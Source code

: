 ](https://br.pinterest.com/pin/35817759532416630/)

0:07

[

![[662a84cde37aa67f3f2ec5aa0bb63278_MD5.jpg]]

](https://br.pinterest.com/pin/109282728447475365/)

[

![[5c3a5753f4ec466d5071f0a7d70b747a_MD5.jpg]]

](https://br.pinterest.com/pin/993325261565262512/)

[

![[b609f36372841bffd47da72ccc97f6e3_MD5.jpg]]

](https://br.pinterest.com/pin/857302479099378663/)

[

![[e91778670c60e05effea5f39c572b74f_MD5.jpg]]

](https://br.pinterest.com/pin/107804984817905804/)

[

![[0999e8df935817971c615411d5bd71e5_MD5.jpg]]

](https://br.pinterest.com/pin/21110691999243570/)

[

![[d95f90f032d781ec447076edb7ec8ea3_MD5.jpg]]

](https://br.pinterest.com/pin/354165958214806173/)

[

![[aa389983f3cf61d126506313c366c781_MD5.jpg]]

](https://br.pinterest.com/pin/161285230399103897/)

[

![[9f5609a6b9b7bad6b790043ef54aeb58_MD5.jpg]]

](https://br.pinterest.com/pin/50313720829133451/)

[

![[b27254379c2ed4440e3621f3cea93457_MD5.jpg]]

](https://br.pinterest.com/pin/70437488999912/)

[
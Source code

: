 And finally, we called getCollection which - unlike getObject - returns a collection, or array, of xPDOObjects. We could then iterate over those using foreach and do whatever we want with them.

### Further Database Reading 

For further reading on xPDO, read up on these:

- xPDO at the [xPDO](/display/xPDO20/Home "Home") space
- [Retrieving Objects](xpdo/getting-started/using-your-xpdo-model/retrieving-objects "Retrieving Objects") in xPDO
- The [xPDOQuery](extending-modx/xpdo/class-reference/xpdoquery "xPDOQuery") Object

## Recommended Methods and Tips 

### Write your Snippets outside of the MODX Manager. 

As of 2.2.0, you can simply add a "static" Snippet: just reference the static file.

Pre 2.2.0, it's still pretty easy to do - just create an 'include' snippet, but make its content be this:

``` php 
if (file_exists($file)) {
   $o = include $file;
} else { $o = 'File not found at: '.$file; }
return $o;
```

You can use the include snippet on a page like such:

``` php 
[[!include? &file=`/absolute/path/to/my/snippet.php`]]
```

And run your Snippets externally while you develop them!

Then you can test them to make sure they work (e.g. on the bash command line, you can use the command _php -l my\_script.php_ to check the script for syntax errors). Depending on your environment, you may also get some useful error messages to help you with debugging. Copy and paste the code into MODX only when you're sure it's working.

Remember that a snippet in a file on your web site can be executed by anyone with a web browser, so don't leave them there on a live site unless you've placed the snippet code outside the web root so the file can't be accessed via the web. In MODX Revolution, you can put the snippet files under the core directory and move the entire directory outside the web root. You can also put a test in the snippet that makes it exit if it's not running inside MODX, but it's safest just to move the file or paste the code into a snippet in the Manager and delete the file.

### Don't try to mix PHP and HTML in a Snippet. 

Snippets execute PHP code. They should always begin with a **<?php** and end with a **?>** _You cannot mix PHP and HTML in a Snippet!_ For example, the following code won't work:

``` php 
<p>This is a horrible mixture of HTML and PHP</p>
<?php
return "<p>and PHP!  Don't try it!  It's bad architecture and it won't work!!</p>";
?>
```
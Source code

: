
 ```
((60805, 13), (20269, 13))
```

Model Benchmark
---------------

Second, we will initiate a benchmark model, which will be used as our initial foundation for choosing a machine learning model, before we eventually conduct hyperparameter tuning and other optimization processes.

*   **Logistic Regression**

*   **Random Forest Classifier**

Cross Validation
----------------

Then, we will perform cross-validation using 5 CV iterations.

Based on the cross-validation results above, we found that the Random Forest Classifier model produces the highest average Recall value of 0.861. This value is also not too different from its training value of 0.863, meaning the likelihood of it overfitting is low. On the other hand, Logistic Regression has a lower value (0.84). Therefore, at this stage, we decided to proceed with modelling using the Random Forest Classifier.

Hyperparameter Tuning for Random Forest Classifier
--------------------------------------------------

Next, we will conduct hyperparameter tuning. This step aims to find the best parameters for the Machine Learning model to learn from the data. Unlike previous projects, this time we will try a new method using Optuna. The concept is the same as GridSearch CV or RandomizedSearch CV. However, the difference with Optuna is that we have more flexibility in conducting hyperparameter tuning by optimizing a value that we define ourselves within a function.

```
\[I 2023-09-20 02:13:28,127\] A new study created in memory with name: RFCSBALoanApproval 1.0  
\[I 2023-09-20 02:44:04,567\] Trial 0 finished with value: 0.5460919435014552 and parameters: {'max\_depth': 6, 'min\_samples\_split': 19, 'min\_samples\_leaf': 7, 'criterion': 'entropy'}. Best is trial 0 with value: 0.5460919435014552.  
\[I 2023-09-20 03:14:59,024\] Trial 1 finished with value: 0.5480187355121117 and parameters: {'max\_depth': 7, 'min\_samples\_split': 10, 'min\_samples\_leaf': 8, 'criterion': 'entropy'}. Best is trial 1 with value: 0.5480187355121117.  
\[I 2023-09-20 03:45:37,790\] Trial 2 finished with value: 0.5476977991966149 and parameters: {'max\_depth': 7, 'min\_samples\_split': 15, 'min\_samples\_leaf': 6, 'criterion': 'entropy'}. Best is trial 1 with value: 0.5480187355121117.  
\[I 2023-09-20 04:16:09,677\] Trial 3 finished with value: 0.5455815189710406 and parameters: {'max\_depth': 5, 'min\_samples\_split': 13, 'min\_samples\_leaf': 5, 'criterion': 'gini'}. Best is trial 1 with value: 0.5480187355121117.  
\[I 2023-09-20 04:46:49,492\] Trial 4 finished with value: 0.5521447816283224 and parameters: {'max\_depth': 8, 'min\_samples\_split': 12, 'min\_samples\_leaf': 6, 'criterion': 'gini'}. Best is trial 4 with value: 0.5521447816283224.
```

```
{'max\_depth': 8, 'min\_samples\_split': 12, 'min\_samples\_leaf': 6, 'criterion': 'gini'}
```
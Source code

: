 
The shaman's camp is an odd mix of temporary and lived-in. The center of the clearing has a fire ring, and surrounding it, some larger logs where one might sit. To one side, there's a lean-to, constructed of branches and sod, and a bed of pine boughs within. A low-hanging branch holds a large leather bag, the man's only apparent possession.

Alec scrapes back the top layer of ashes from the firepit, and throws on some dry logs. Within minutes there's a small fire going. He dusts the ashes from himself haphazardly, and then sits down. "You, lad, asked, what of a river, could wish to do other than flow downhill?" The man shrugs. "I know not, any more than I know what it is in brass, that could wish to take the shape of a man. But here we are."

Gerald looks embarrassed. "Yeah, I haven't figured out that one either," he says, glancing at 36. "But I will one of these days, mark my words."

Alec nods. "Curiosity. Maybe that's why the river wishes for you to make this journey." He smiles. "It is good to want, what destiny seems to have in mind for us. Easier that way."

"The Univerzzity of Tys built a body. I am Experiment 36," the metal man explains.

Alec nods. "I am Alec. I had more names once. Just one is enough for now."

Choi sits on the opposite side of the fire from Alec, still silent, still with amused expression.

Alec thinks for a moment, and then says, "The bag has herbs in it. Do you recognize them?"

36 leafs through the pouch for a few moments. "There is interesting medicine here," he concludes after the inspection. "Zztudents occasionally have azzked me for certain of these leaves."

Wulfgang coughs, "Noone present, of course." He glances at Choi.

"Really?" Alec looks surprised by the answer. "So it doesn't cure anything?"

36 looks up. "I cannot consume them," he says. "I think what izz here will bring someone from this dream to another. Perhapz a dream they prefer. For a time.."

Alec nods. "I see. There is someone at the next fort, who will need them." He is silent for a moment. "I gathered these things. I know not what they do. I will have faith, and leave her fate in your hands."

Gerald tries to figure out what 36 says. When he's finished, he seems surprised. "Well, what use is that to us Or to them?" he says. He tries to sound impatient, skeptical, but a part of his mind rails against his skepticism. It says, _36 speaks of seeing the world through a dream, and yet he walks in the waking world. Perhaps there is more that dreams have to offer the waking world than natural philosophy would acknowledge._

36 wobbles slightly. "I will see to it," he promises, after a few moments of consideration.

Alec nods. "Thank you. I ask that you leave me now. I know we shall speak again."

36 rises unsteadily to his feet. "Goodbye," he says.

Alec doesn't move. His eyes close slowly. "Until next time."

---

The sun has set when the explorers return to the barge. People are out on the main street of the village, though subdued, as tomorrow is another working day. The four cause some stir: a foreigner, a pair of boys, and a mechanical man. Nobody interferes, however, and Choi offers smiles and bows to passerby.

**DIRECTIONS FOR THIS TASK:** Each line of the entries above that includes the string "logs" should be copied out.

**OUTPUT FOR THIS TASK:**
The shaman's camp is an odd mix of temporary and lived-in. The center of the clearing has a fire ring, and surrounding it, some larger logs where one might sit. To one side, there's a lean-to, constructed of branches and sod, and a bed of pine boughs within. A low-hanging branch holds a large leather bag, the man's only apparent possession.
Alec scrapes back the top layer of ashes from the firepit, and throws on some dry logs. Within minutes there's a small fire going. He dusts the ashes from himself haphazardly, and then sits down. "You, lad, asked, what of a river, could wish to do other than flow downhill?" The man shrugs. "I know not, any more than I know what it is in brass, that could wish to take the shape of a man. But here we are."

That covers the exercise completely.